Yondaful Days!

好きな本や映画・音楽についての感想を綴ったブログです。

いじめ問題と「ブワーッといこうぜ!」

いじめ問題について、引用メインで少しだけ。

「逃げる」という選択肢を提案する人が増えていると感じる。いいことだ。武田鉄矢や石原や曽野綾子戸塚ヨットスクールの校長みたいな考え方の人間ばかりだったらやりきれない。

kmizusawaさんのいじめ問題に関する意見には、後編も含めて、ものすごく共感できる。
「逃げる」という選択肢の提案は、例えば宋文洲のコラムでもあった。

 日本には、声を出して叫びたくても、それを封じ込めてしまう「空気」があるのです。いくら声を上げても、戻ってくる答えは想像できてしまうものです。それは、

 「頑張ってみなさい」。

 もし自殺した少女が部活の人間関係がつらくて「辞めたい」と思っていた時に、「そう。つらいなら、辞めなさい」とか「学校を変えてみる」と逃げ道を与えていたら、状況はどうだったのでしょうか。

島本和彦の漫画でも、こういう名ゼリフがあった。

矛盾して聞こえるかもしれないけれど
「逃げる」ことが唯一「前に進む道」であることがあるわ
ただし、その道は なぜかバカな男達の目には見えないのよ!!
(『ゲキトウ』1巻)

勿論、そう簡単に逃げたり、逃げ続けたりすることはできないし、逃げることが全てを解決するわけではないが、選択肢の一つとしては常に考えておかねばならないことだろう。
また、いじめが「いじめられる人」の視点だけで語られるのはおかしく、「(直接的に)いじめる人」さらには「それを見ている人」の視点でもいろいろな対処策が必要であると思う。
そういう意味では、同じkmizusawaさんの以下の意見も重要だろう。

いじめられた側が言うだけではなく、目撃した人がこそっと「報告」してもいいと思う。直接介入できなくても誰かに知らせることはできる。なんでもかんでも「告げ口だ、汚い」になってしまう風土も問題。

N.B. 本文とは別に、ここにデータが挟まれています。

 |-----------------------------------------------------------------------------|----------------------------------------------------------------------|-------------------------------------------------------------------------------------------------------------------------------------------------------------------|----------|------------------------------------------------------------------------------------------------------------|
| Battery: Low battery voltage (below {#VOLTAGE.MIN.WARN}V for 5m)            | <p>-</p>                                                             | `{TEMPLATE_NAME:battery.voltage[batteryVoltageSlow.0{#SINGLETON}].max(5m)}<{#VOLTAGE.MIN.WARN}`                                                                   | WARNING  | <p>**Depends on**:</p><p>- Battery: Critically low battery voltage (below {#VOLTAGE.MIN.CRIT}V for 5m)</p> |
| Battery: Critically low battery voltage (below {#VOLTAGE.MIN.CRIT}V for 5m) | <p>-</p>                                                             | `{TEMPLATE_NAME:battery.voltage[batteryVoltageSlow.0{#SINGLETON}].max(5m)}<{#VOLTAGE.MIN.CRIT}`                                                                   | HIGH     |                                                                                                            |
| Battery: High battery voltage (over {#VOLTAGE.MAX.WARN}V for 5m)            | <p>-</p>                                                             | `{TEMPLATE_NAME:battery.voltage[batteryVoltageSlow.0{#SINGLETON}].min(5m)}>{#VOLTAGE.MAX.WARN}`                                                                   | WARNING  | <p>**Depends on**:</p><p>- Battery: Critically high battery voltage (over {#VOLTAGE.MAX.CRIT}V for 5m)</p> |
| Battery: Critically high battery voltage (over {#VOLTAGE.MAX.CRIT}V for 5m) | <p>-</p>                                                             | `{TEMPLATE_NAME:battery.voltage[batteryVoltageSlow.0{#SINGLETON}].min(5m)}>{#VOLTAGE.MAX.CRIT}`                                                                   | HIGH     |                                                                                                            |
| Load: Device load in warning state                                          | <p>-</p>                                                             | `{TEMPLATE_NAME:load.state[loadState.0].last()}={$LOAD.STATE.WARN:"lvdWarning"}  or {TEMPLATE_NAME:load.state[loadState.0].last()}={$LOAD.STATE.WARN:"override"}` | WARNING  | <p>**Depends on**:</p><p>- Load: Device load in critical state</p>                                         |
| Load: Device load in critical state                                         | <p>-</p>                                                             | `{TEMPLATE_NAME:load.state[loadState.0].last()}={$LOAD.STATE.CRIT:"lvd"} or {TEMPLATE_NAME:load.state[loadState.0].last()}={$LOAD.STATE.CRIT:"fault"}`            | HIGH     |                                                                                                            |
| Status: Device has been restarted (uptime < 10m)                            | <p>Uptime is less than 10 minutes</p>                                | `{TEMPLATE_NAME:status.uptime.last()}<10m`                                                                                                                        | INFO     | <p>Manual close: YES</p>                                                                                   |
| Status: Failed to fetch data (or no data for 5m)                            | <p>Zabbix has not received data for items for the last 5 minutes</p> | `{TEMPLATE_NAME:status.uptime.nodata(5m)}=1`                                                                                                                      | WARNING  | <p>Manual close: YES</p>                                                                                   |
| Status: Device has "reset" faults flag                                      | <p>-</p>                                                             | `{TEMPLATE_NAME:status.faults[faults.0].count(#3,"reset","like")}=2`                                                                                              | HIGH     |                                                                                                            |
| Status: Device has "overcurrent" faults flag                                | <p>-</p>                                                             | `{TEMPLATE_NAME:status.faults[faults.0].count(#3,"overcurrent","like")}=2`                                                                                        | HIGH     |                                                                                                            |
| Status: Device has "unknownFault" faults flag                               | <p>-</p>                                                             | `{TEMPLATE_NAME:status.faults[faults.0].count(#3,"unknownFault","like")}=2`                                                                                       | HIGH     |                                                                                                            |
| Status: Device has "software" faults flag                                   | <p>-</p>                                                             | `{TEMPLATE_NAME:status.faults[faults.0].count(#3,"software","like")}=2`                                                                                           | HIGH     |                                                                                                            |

自分自身を振り返っても、「見ている人」としていじめに加担したことどころか「いじめる人」だったことも、やはりあるとしか言えない。
そのとき自分がどうすればよかったのかを考えても、簡単に「こうすればいい」ということは言えないが、自分を含めた世の中の人が、当事者意識を持って、いじめについて少し考える機会が増えるだけでも、ちょっとは前進するような気がする。
そんな朝、たまたま見ていた「かいけつゾロリ」のエンディングテーマ「ブワーッといこうぜ!」のサビ前の歌詞に引かれた。

やってやれないこともある
でも やらなきゃやれないことばかり

夢を持って頑張っていこうというテーマの歌なのに、一旦「やってやれないこともある」と認めるところが素晴らしい。
しかし、「でも やらなきゃやれないことばかり」と、いじめ問題に関わらず、世の中トライしなければ解決しないことばかりだ。
などと感心しつつ、このあとの歌詞の展開に期待しながらサビにいくと

ブワーッといくぜ ドワーッといくぜ
グワーッとガンガンいくんだぜ

が二度繰り返されて、かなり気が抜けてしまった。
まあ、子供向け番組のエンディングテーマに人生訓を求める自分の姿勢が間違っているのだが、歌なのだから「とりあえず頑張る」という能天気な前向きメッセージでも、それはそれで意味があるだろう。
〜〜〜
一方で、いじめ問題について議論どころか研究も進んでいるはずの文部科学省のこれ。

いじめを原因とする自殺予告文書の公表及びお願いについて(文部科学省)

は、ちょっといただけない。文部科学省なりの「ブワーッといこうぜ」なのかと思ってしまった。ダウンロードしてどう使えというのか。
あまりに気が抜けてしまったのでイチイチ批判もしないが、「いじめている人」「見ている人」そしてその親、その誰もが、この文章を当事者感覚を持って読むことはできないと思う。また、みんなに助けてもらえると実感・安心できる「いじめられている人」も皆無だろう。つまり誰にも伝わっていないメッセージなのでメッセージとして成立しないと思う。ダウンロードして印刷された「お願い」は、誰も見ない教室背後の掲示板に貼られるだけで終わるに違いない。